> [Saved data entries]:

________________

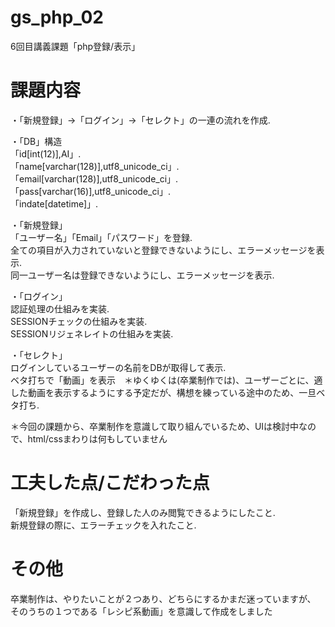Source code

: # gs_php_02
6回目講義課題「php登録/表示」


# 課題内容  
・「新規登録」→「ログイン」→「セレクト」の一連の流れを作成.  

・「DB」構造  
「id[int(12)],AI」.  
「name[varchar(128)],utf8_unicode_ci」.  
「email[varchar(128)],utf8_unicode_ci」.  
「pass[varchar(16)],utf8_unicode_ci」.  
「indate[datetime]」.  


・「新規登録」   
 「ユーザー名」「Email」「パスワード」を登録.  
 全ての項目が入力されていないと登録できないようにし、エラーメッセージを表示.  
 同一ユーザー名は登録できないようにし、エラーメッセージを表示.  
 
 
・「ログイン」   
 認証処理の仕組みを実装.  
 SESSIONチェックの仕組みを実装.  
 SESSIONリジェネレイトの仕組みを実装.  


・「セレクト」   
 ログインしているユーザーの名前をDBが取得して表示.  
 ベタ打ちで「動画」を表示　＊ゆくゆくは(卒業制作では)、ユーザーごとに、適した動画を表示するようにする予定だが、構想を練っている途中のため、一旦ベタ打ち.  
 
 
＊今回の課題から、卒業制作を意識して取り組んでいるため、UIは検討中なので、html/cssまわりは何もしていません
 
 
# 工夫した点/こだわった点  
「新規登録」を作成し、登録した人のみ閲覧できるようにしたこと.  
新規登録の際に、エラーチェックを入れたこと.  


# その他
卒業制作は、やりたいことが２つあり、どちらにするかまだ迷っていますが、  
そのうちの１つである「レシピ系動画」を意識して作成をしました
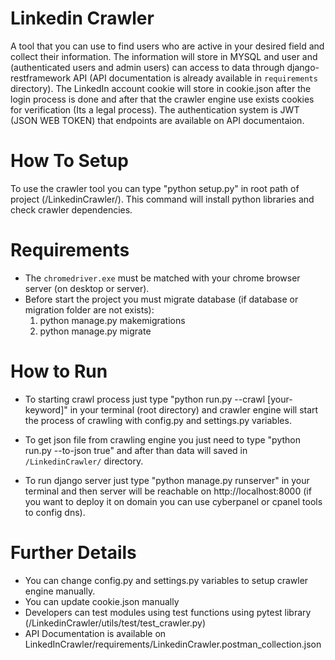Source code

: 
# Linkedin Crawler
A tool that you can use to find users who are active in your desired field and collect their information.
The information will store in MYSQL and user and (authenticated users and admin users) can access to data through django-restframework API (API documentation is already available in `requirements` directory).
The LinkedIn account cookie will store in cookie.json after the login process is done and after that the crawler engine use exists cookies for verification (Its a legal process).
The authentication system is JWT (JSON WEB TOKEN) that endpoints are available on API documentaion.


# How To Setup
To use the crawler tool you can type "python setup.py" in root path of project (/LinkedinCrawler/).
This command will install python libraries and check crawler dependencies.


# Requirements
- The `chromedriver.exe` must be matched with your chrome browser server (on desktop or server).
- Before start the project you must migrate database (if database or migration folder are not exists):
   1. python manage.py makemigrations
   2. python manage.py migrate


# How to Run
- To starting crawl process just type "python run.py --crawl [your-keyword]" in your terminal (root directory) and crawler engine will start the process of crawling with config.py and settings.py variables.

- To get json file from crawling engine you just need to type "python run.py --to-json true" and after than data will saved in 
`/LinkedinCrawler/` directory.

- To run django server just type "python manage.py runserver" in your terminal and then server will be reachable on http://localhost:8000 (if you want to deploy it on domain you can use cyberpanel or cpanel tools to config dns).


# Further Details 
- You can change config.py and settings.py variables to setup crawler engine manually.
- You can update cookie.json manually 
- Developers can test modules using test functions using pytest library (/LinkedinCrawler/utils/test/test_crawler.py)
- API Documentation is available on LinkedInCrawler/requirements/LinkedinCrawler.postman_collection.json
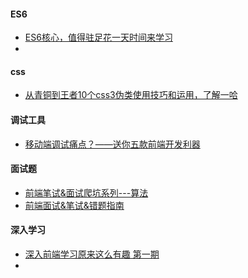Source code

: #### ES6

* [ES6核心，值得驻足花一天时间来学习](https://juejin.im/post/5b6d6f8ae51d453509566974)
* 

#### css

* [从青铜到王者10个css3伪类使用技巧和运用，了解一哈](https://juejin.im/post/5b6d0c5cf265da0f504a837f)



#### 调试工具

* [移动端调试痛点？——送你五款前端开发利器](https://juejin.im/post/5b72e1f66fb9a009d018fb94)



#### 面试题

* [前端笔试&面试爬坑系列---算法](https://juejin.im/post/5b72f0caf265da282809f3b5)
* [前端面试&笔试&错题指南](https://juejin.im/post/5b6e60a05188251afe7bbc0e)



#### 深入学习

* [深入前端学习原来这么有趣 第一期](https://juejin.im/post/5b38e4e1e51d4558c539547c)
* 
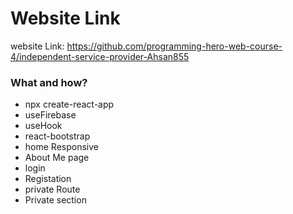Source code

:# Website Link
website Link: https://github.com/programming-hero-web-course-4/independent-service-provider-Ahsan855

### What and how?
- npx create-react-app
- useFirebase
- useHook
- react-bootstrap
- home Responsive
- About Me page
- login
- Registation
- private Route
- Private section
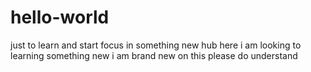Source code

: # hello-world
just to learn and start focus in something new
hub here i am looking to learning something new i am brand new on this please do understand 
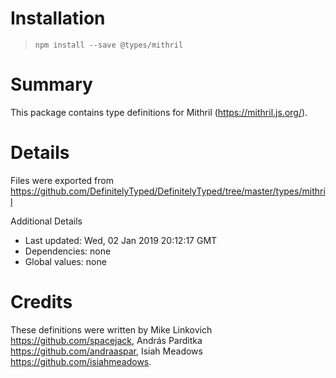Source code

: # Installation
> `npm install --save @types/mithril`

# Summary
This package contains type definitions for Mithril (https://mithril.js.org/).

# Details
Files were exported from https://github.com/DefinitelyTyped/DefinitelyTyped/tree/master/types/mithril

Additional Details
 * Last updated: Wed, 02 Jan 2019 20:12:17 GMT
 * Dependencies: none
 * Global values: none

# Credits
These definitions were written by Mike Linkovich <https://github.com/spacejack>, András Parditka <https://github.com/andraaspar>, Isiah Meadows <https://github.com/isiahmeadows>.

________________

> [Try it]:
Each line in the records above that contains the word "github" must be copied.

> [Response area]:
website Link: https://github.com/programming-hero-web-course-4/independent-service-provider-Ahsan855
Files were exported from https://github.com/DefinitelyTyped/DefinitelyTyped/tree/master/types/mithril
These definitions were written by Mike Linkovich <https://github.com/spacejack>, András Parditka <https://github.com/andraaspar>, Isiah Meadows <https://github.com/isiahmeadows>.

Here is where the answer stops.